[Opening DATA FOR THIS EXERCISE section]

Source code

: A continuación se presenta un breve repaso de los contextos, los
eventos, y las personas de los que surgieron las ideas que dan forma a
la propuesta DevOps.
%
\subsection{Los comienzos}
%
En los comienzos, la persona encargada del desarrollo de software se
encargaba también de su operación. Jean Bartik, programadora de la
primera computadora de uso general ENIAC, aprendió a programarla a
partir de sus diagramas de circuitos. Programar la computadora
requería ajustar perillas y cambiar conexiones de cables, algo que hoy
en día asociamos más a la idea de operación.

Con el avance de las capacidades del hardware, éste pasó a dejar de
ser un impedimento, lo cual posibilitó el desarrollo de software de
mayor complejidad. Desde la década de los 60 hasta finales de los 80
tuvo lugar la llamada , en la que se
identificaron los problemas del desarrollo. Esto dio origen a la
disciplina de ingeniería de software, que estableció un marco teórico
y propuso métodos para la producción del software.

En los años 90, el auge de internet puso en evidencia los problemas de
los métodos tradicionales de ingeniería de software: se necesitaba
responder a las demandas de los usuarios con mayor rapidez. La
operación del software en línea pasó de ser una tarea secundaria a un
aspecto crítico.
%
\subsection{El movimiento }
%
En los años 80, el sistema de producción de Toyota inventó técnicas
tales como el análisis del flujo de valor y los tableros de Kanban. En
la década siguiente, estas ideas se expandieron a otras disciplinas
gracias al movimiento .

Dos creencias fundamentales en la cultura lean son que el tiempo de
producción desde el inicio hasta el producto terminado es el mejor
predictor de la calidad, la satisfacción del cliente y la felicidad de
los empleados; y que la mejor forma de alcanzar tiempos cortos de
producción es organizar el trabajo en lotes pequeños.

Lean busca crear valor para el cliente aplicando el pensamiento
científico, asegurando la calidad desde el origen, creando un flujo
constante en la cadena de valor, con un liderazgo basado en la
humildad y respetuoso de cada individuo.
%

[Closing DATA FOR THIS EXERCISE section]

WHAT YOU ARE ASKED TO DO =
For the string "flujo", search the preceding data and copy every line that includes it.

SOLUTION TO THE EXERCISE =
tales como el análisis del flujo de valor y los tableros de Kanban. En
científico, asegurando la calidad desde el origen, creando un flujo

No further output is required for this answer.